Researchers find vulnerabilities impacting DNSaaS providers
Cybersecurity researchers identified a new category of vulnerabilities responsible for impacting major DNS-as-a-Service (DNSaaS) providers. Successful exploitation would enable the attacker to exfiltrate critical information from networks of corporations.
Specialists from Wiz, Shir Tamari and Ami Luttwak, stated that a simple loophole allowed them to interrupt a part of the DNS traffic going through managed DNS providers. They presented the attributes at the Black Hat USA 2021 security conference stating that they “wiretapped” the network traffic of as many as 15,000 organizations, which include Fortune 500 companies and government entities, along with a huge number of devices. They state it to be containing computer names, employee ids and locations, and complete details about organizations’ web domains which involve entry points exposed to the internet.

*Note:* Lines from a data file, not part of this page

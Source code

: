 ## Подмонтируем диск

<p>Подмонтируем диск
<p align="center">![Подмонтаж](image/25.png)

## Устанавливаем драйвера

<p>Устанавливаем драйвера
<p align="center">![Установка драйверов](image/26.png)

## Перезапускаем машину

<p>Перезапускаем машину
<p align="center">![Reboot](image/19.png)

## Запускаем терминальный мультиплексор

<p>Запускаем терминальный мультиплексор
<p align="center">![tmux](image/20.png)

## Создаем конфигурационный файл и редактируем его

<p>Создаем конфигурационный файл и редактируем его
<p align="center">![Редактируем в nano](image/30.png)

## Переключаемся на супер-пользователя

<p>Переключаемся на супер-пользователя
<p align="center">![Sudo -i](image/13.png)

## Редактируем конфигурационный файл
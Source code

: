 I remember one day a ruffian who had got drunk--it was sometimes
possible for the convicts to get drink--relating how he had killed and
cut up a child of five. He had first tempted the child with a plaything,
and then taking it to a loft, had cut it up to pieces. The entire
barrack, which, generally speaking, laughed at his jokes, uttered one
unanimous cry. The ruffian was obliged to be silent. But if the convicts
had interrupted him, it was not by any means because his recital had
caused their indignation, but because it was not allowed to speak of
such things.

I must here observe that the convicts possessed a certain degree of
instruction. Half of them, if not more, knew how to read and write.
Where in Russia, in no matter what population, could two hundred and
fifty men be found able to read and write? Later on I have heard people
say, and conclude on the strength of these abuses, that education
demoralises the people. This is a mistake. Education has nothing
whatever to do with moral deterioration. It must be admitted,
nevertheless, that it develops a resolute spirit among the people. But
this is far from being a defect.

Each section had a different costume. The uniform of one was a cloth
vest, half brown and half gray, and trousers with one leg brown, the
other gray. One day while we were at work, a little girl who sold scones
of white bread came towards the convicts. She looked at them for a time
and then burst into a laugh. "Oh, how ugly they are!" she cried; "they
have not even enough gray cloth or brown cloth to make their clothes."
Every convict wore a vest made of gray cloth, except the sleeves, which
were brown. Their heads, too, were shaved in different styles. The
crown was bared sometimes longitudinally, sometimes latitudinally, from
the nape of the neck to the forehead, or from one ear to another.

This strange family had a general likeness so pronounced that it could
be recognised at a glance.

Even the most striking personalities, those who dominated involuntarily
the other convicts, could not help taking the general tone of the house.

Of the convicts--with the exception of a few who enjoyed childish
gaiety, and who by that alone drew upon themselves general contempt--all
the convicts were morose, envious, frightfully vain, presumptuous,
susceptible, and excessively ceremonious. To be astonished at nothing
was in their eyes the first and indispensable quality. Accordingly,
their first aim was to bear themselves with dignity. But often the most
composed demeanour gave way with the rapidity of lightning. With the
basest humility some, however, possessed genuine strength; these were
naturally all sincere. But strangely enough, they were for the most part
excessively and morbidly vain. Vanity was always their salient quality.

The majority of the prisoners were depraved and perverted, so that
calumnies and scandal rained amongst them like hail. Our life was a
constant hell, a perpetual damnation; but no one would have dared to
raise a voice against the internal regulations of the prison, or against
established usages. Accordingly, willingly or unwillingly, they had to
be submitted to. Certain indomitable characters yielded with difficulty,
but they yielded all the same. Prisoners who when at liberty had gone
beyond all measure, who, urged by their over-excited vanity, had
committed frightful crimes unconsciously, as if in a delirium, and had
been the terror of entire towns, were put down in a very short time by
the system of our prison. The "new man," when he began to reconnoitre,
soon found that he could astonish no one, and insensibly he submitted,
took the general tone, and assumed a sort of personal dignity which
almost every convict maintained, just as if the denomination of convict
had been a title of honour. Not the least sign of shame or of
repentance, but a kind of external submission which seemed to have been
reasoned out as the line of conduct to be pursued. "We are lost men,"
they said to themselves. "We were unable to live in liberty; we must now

They also said that they have no information regarding the loophole being exploited. They further added that the traffic that leaked to them is a clear roadway for attackers to conduct an attack. What is more threatening is that it gives anyone a complete insight into the happenings that take place in companies and governments. So, all in all, they deem it to have nation-state level spying capability.
The process of exploitation is based on the fact that registering a domain on Amazon’s Route53 DNS service, where the name is the same as the DNS name server, provides the translation of domain names and hostnames in (IP) addresses. This leads to a case where the isolation between the tenants break, and valuable information can easily be accessed.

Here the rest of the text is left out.